In a recent decision by Judge William H. Orrick, the court reviewed a website for compliance with the Americans with Disabilities Act (ADA) and found that minor imperfections on a website that do not meaningfully hinder access to the business are insufficient to constitute ADA violations. Gomez v. Trinitas Cellars LLC, Case No. Case No. 3:21-cv-09006-WHO, Doc # 37 (N.D. Cal. June 17, 2022.

The ADA was passed into law in 1990, well before the popularization of the internet. Since then, of course, the internet has become an inescapable part of everyday life in America. The ADA, however, contains no mention of the internet. The closest it gets are generalized principles requiring businesses to provide “auxiliary aids and services” and ensure “effective communication.”

The Department of Justice, which is responsible for promulgating regulations under the ADA, has not yet formally outlined what exactly makes a website accessible. Many have turned to the Web Content Accessibility Guidelines (WCAG) to provide guidance. The WCAG standards, however, were published by the World Wide Web Consortium (W3C), a non-governmental nonprofit with no legal authority. But what does accessibility mean for a website?
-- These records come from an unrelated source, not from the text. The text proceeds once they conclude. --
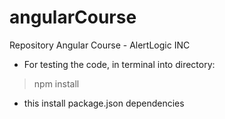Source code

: # angularCourse
Repository Angular Course - AlertLogic INC
* For testing the code, in terminal into directory:
 > npm install

* this install package.json dependencies

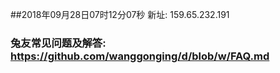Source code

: ##2018年09月28日07时12分07秒 新址: 159.65.232.191
### 兔友常见问题及解答: https://github.com/wanggonging/d/blob/w/FAQ.md
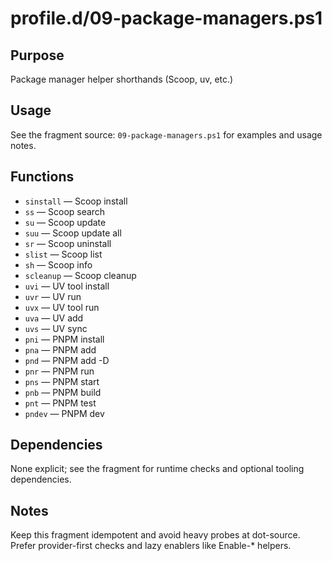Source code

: profile.d/09-package-managers.ps1
=================================

Purpose
-------
Package manager helper shorthands (Scoop, uv, etc.)

Usage
-----
See the fragment source: `09-package-managers.ps1` for examples and usage notes.

Functions
---------
- `sinstall` — Scoop install
- `ss` — Scoop search
- `su` — Scoop update
- `suu` — Scoop update all
- `sr` — Scoop uninstall
- `slist` — Scoop list
- `sh` — Scoop info
- `scleanup` — Scoop cleanup
- `uvi` — UV tool install
- `uvr` — UV run
- `uvx` — UV tool run
- `uva` — UV add
- `uvs` — UV sync
- `pni` — PNPM install
- `pna` — PNPM add
- `pnd` — PNPM add -D
- `pnr` — PNPM run
- `pns` — PNPM start
- `pnb` — PNPM build
- `pnt` — PNPM test
- `pndev` — PNPM dev

Dependencies
------------
None explicit; see the fragment for runtime checks and optional tooling dependencies.

Notes
-----
Keep this fragment idempotent and avoid heavy probes at dot-source. Prefer provider-first checks and lazy enablers like Enable-* helpers.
In Gomez v. Trinitas Cellars, Andrew Gomez, a serial ADA plaintiff, sued Trinitas Cellars alleging that its website was not accessible. Gomez, like many serial ADA plaintiffs, had filed dozens of nearly identical lawsuits in the past. Trinitas Cellars filed a motion to dismiss the case on the grounds that the website was accessible. The court reviewed evidence and expert testimony from the parties and found that although the website was not 100% perfect and did contain some deviations from the WCAG standards, the website was usable by Gomez to access the goods and services of the Trinitas Cellars business.

Specifically, the court in Trinitas Cellars found that “the Trinitas logo at the top of all of the webpages is not readable by [screen reader software] SRS (it reads “slash link banner comma landmark”)…On these facts, this does not violate the ADA and does not show that there is any concrete injury…Gomez never explains how this could deny him full use or equal enjoyment or deter him from visiting again…This website banner just states the name of the business..” Id. at p. 3-4.

Similarly, the court found that the social medial logos were not readable by screen reading software, but “whether Gomez could or could not know that there was a link on the website to social media pages matters nothing whatever to his ability to fully access Trinitas’ location and complete range of services.” Id. at p. 4. In other words, minor technical deviations from the WCAG standards do not create an actionable violation of the ADA without showing specifically how those deviations create actual barriers to accessing the business itself.

For help with an ADA website claim, please contact the author of this article, Stuart Tubis.


Stuart Tubis is a lawyer at Jeffer Mangels Butler & Mitchell LLP and a member of JMBM’s ADA Compliance & Defense Group. Stu counsels businesses on the full spectrum of ADA compliance issues and represents their interests in civil litigation and Department of Justice investigations. He has a background in technology, which helps in resolving the growing area of website accessibility issues. Contact Stuart Tubis at 415.984.9622 or STubis@jmbm.com.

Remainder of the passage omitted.